Ce dont on ne peut plus parler, doit-on le taire ?
A propos de l’équivoque entre les droits de la personne et les devoirs de la Cité et envers la Cité.
Il est devenu banal de décrire notre société comme profondément et, peut-être exagérément, individualiste. Ce privilège accordé à la personne n’est pas anodin, il est de grandes conséquences sur la vie de nos «communautés» : famille, cité, nation, humanité… Il influe fondamentalement sur nos «valeurs» et en particulier sur les grands problèmes éthiques de notre société. Ce qui est juste pour l’individu n’est pas forcément le plus sûr pour la cité, et ce qui rassure l’opinion publique ne renforce pas la liberté de chacun.
Cas symbolique et délicat, à titre d’exemple et seulement d’exemple : celui de la peine de mort. En a-t-on débattu ! Et l’opinion publique ne semble pas très stable en ce domaine.
Conscient de la dignité de la personne humaine, on ne peut pas être «pour», encore que, depuis quelques années, les débats sur la «fin de vie» ou sur l’avortement montrent que ce type de problème, La Vie / La Mort, est complexe et ne peut se satisfaire sans nuances des réactions immédiates de notre sensibilité ou de nos orientations idéologiques. Être totalement et définitivement «contre», dans certains cas d’espèce, semble comporter quelque ingénuité ou parfois de l’hypocrisie. Tout débat sur le sujet est d’ailleurs devenu impossible tant il paraît qu’il y a là, maintenant, un tabou.
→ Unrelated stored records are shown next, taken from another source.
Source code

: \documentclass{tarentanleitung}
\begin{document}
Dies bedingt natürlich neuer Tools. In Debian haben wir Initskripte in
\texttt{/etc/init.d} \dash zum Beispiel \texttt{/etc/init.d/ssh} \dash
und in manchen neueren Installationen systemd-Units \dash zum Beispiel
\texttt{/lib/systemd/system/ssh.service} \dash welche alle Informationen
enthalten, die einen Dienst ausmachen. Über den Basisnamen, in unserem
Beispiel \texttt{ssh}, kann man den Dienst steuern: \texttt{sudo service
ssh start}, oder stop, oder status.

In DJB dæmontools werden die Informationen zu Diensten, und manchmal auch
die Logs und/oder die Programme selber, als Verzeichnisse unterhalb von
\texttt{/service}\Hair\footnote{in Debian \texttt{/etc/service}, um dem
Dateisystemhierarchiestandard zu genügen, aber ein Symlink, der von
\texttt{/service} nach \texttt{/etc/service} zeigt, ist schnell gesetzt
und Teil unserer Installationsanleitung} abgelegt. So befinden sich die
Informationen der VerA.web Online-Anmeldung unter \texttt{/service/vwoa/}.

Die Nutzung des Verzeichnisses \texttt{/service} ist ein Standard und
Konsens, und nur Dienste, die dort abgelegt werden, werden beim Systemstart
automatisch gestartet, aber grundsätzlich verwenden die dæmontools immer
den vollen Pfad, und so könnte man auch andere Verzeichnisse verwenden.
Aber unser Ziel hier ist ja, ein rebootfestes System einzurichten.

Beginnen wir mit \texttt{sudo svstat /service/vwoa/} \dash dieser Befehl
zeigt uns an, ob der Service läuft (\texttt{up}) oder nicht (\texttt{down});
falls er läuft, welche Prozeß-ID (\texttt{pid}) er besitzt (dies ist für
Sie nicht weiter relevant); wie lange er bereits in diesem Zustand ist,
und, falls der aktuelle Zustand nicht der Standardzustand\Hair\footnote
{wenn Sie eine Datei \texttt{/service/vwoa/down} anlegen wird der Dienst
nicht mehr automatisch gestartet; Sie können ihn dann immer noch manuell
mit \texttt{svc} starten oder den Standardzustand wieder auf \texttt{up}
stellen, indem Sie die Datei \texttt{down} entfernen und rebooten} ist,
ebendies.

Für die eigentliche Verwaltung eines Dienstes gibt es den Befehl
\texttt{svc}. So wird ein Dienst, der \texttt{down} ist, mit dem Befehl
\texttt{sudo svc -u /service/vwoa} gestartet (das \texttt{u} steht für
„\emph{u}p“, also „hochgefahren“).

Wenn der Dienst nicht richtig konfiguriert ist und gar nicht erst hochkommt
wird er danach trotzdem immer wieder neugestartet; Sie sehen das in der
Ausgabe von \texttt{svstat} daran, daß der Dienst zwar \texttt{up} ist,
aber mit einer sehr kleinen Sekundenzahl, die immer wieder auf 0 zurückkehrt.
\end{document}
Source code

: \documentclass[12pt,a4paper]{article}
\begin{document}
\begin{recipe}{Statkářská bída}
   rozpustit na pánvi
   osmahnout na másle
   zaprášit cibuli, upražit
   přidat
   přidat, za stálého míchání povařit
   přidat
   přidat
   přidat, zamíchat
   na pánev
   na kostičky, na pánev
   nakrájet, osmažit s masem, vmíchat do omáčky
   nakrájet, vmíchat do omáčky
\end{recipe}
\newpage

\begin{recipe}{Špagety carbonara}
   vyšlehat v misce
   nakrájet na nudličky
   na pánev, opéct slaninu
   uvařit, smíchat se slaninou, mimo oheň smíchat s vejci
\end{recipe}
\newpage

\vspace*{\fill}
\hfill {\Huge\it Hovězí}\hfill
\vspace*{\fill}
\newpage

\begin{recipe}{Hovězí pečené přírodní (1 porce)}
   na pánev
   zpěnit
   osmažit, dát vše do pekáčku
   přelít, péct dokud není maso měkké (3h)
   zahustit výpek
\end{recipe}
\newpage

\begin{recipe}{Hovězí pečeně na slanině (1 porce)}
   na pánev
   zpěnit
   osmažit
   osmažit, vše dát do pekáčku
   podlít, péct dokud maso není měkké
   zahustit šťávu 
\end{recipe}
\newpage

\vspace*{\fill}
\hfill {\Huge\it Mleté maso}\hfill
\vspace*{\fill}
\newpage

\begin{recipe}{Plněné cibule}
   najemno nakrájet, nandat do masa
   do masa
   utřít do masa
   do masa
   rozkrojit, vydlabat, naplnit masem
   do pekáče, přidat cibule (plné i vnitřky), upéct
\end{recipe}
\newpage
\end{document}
Les arguments plaidant en faveur de l’abolition de la peine de mort sont connus et ne manquent pas : son caractère irréversible, le risque d’erreur judiciaire, la suppression d’une vie humaine inadmissible en conscience (comme le rappelait Me Badinter, ministre de la Justice, dans son discours du 17 septembre 1981 à l’Assemblée nationale pour obtenir le vote de l’abolition), horreur de l’aspect vengeur de l’acte etc. Indépendamment de toutes ces raisons, que l’on peut contredire non sans raison, il faut bien voir là l’exemple suprême de défense de l’individu, sans tenir compte des arguments qui pourraient expliquer, sinon justifier, dans une perspective collective, son élimination d’un groupe qu’il met en danger.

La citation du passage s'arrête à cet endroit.